4.2.2.7 Fragmentation: RFC 791 Section 3.2

Fragmentation, as described in [INTERNET:1], MUST be supported by a router.

When a router fragments an IP datagram, it SHOULD minimize the number of fragments. When a router fragments an IP datagram, it SHOULD send the fragments in order. A fragmentation method that may generate one IP fragment that is significantly smaller than the other MAY cause the first IP fragment to be the smaller one.

DISCUSSION

There are several fragmentation techniques in common use in the Internet. One involves splitting the IP datagram into IP fragments with the first being MTU sized, and the others being approximately the same size, smaller than the MTU. The reason for this is twofold. The first IP fragment in the sequence will be the effective MTU of the current path between the hosts, and the following IP fragments are sized to minimize the further fragmentation of the IP datagram. Another technique is to split the IP datagram into MTU sized IP fragments, with the last fragment being the only one smaller, as described in [INTERNET:1].

A common trick used by some implementations of TCP/IP is to fragment an IP datagram into IP fragments that are no larger than 576 bytes when the IP datagram is to travel through a router. This is intended to allow the resulting IP fragments to pass the rest of the path without further fragmentation. This would, though, create more of a load on the destination host, since it would have a larger number of IP fragments to reassemble into one IP datagram. It would also not be efficient on networks where the MTU only changes once and stays much larger than 576 bytes. Examples include LAN networks such as an IEEE 802.5 network with a MTU of 2048 or an Ethernet network with an MTU of 1500).

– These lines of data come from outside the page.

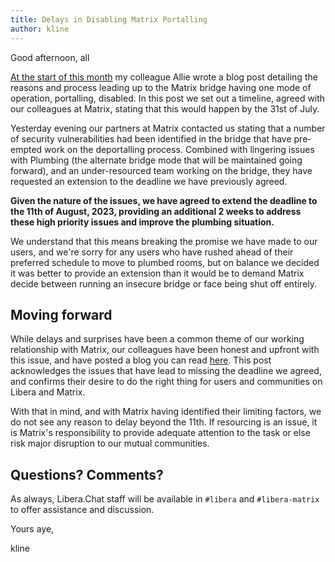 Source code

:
 ```yaml
---
title: Delays in Disabling Matrix Portalling
author: kline
---
```


Good afternoon, all

[At the start of this month][prev] my colleague Allie wrote a blog post
detailing the reasons and process leading up to the Matrix bridge having one
mode of operation, portalling, disabled. In this post we set out a timeline,
agreed with our colleagues at Matrix, stating that this would happen by the 31st
of July.

Yesterday evening our partners at Matrix contacted us stating that a number of
security vulnerabilities had been identified in the bridge that have pre-empted
work on the deportalling process. Combined with lingering issues with Plumbing
(the alternate bridge mode that will be maintained going forward), and an
under-resourced team working on the bridge, they have requested an extension to
the deadline we have previously agreed.

**Given the nature of the issues, we have agreed to extend the deadline to the
11th of August, 2023, providing an additional 2 weeks to address these high
priority issues and improve the plumbing situation.**

We understand that this means breaking the promise we have made to our users,
and we're sorry for any users who have rushed ahead of their preferred schedule
to move to plumbed rooms, but on balance we decided it was better to provide an
extension than it would be to demand Matrix decide between running an insecure
bridge or face being shut off entirely.

## Moving forward

While delays and surprises have been a common theme of our working relationship
with Matrix, our colleagues have been honest and upfront with this issue, and
have posted a blog you can read [here][matrixblog]. This post acknowledges the
issues that have lead to missing the deadline we agreed, and confirms their
desire to do the right thing for users and communities on Libera and Matrix.

With that in mind, and with Matrix having identified their limiting factors, we
do not see any reason to delay beyond the 11th. If resourcing is an issue, it is
Matrix's responsibility to provide adequate attention to the task or else risk
major disruption to our mutual communities.

## Questions? Comments?

As always, Libera.Chat staff will be available in `#libera` and `#libera-matrix`
to offer assistance and discussion.

Yours aye,

kline

[prev]: https://libera.chat/news/matrix-deportalling
[matrixblog]: https://matrix.org/blog/2023/07/postponing-libera-chat-deportalling/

One other fragmentation technique discussed was splitting the IP datagram into approximately equal sized IP fragments, with the size less than or equal to the next hop network's MTU. This is intended to minimize the number of fragments that would result from additional fragmentation further down the path, and assure equal delay for each fragment.

Routers SHOULD generate the least possible number of IP fragments.

Work with slow machines leads us to believe that if it is necessary to fragment messages, sending the small IP fragment first maximizes the chance of a host with a slow interface of receiving all the fragments.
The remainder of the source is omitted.